WHAT IS NEEDED => Locate every line in the material below that has the word "students". Copy each of those lines.

DATA SUPPLIED =>
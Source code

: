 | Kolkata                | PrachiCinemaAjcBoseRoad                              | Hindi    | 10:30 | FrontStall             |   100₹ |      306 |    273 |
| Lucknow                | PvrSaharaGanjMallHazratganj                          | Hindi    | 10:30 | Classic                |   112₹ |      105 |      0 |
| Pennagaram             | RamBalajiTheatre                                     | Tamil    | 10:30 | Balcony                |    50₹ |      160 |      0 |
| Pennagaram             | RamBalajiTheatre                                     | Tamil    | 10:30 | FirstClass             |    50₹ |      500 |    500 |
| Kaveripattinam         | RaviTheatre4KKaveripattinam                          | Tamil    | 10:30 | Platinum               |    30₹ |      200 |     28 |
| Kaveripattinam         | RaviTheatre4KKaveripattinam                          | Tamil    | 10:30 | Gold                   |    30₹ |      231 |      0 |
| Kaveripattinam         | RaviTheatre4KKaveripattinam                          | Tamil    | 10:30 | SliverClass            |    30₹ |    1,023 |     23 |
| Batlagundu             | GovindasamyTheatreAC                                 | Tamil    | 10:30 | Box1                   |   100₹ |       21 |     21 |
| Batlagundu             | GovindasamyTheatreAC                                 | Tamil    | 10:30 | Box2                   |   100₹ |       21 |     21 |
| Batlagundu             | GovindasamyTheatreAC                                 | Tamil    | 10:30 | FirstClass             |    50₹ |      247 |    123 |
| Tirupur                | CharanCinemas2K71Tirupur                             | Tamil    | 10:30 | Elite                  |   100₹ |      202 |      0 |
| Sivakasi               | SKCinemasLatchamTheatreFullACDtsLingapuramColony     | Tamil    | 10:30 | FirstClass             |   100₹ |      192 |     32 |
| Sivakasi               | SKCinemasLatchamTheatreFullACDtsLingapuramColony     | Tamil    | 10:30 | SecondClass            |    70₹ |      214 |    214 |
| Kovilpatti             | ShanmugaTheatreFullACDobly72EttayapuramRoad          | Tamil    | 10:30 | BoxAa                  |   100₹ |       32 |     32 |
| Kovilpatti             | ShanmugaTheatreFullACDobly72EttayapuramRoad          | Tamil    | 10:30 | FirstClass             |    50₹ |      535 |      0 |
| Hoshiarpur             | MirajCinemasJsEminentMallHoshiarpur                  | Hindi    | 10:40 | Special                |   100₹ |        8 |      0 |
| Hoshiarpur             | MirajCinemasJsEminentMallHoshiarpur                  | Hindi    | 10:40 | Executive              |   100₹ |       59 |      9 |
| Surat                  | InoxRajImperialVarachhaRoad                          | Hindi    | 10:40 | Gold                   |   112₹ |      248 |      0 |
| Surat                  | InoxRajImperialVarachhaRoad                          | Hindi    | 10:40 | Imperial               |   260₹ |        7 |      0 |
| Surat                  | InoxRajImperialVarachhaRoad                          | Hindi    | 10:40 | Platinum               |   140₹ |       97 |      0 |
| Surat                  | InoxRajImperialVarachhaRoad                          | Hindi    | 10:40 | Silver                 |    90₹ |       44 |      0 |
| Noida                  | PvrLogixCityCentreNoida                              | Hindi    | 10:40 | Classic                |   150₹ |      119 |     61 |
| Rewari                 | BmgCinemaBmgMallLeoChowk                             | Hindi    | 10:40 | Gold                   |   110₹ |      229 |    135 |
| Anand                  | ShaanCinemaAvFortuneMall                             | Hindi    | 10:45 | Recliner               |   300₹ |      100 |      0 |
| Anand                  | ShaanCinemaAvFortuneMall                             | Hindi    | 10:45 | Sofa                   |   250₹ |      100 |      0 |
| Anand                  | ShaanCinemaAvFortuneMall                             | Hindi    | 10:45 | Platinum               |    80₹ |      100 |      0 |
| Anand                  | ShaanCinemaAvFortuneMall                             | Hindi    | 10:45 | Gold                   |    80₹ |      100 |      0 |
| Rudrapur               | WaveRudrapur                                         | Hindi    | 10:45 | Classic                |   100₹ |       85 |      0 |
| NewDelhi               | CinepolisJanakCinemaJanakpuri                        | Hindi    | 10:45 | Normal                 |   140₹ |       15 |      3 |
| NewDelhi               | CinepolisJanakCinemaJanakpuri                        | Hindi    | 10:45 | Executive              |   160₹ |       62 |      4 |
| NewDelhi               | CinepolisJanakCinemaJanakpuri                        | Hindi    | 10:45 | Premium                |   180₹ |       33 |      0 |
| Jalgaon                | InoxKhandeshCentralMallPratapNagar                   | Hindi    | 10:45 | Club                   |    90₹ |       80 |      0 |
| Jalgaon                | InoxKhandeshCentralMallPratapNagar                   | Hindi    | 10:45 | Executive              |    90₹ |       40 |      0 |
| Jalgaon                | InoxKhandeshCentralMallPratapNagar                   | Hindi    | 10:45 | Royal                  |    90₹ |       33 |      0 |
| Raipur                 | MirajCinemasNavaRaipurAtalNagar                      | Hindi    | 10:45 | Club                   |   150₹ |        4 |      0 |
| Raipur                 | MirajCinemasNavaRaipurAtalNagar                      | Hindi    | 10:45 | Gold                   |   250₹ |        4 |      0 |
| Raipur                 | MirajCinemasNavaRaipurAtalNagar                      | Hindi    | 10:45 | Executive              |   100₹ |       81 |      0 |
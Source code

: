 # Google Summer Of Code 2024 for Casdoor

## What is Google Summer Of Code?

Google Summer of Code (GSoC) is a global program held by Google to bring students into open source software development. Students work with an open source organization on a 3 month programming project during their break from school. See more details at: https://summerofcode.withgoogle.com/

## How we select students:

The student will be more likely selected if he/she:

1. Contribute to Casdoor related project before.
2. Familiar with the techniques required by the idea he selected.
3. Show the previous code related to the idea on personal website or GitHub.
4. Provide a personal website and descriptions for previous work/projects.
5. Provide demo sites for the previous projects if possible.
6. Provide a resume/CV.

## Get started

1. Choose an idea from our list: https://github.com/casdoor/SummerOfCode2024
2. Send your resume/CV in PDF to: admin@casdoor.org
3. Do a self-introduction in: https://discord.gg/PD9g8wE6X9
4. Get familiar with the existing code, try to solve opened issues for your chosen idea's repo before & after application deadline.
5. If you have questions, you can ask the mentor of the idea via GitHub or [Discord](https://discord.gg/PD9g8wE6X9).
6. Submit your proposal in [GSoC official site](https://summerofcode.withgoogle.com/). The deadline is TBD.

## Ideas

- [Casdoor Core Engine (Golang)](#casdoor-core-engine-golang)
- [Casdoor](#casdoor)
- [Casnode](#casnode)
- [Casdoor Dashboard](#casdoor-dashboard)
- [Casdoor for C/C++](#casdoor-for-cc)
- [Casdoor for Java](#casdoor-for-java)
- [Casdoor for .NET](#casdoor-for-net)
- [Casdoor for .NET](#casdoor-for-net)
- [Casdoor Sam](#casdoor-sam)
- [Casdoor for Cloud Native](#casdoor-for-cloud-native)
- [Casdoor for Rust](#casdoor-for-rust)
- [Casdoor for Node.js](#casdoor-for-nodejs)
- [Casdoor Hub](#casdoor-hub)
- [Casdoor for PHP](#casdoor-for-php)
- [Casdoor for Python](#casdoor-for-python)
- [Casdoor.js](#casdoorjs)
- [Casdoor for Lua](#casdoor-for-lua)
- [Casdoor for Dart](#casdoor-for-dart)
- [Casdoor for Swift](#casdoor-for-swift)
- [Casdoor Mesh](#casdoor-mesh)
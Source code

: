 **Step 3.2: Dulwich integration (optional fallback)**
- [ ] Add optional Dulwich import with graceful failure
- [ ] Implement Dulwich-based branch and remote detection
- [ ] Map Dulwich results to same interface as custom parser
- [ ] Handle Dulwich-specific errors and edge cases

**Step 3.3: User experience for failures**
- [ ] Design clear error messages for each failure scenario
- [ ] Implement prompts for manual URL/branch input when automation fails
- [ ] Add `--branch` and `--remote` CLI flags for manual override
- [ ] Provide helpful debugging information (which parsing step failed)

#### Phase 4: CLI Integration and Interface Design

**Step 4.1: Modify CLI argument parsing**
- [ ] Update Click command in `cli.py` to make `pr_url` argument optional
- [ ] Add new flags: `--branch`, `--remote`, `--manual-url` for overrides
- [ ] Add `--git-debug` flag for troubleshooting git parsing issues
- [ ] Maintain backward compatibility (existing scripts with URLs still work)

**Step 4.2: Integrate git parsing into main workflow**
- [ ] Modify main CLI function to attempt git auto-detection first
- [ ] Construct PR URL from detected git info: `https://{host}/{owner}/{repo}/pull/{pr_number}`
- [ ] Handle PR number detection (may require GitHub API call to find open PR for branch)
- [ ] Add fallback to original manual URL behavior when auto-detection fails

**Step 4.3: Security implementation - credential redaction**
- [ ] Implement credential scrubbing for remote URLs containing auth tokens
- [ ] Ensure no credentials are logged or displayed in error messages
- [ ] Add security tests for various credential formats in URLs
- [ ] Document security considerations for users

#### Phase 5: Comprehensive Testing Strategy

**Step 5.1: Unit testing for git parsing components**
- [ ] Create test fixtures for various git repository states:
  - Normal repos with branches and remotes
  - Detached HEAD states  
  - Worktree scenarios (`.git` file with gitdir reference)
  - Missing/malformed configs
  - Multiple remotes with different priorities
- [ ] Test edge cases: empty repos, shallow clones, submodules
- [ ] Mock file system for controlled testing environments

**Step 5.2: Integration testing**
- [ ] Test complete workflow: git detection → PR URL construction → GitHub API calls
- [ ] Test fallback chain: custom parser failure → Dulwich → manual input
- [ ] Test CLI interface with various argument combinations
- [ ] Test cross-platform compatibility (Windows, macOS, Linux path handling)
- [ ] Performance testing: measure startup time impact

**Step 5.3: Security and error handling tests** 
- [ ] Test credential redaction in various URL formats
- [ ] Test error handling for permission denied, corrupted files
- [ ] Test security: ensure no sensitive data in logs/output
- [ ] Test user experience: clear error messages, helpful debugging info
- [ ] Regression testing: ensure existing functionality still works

SOLUTION TO THIS PROBLEM =>
Google Summer of Code (GSoC) is a global program held by Google to bring students into open source software development. Students work with an open source organization on a 3 month programming project during their break from school. See more details at: https://summerofcode.withgoogle.com/
## How we select students:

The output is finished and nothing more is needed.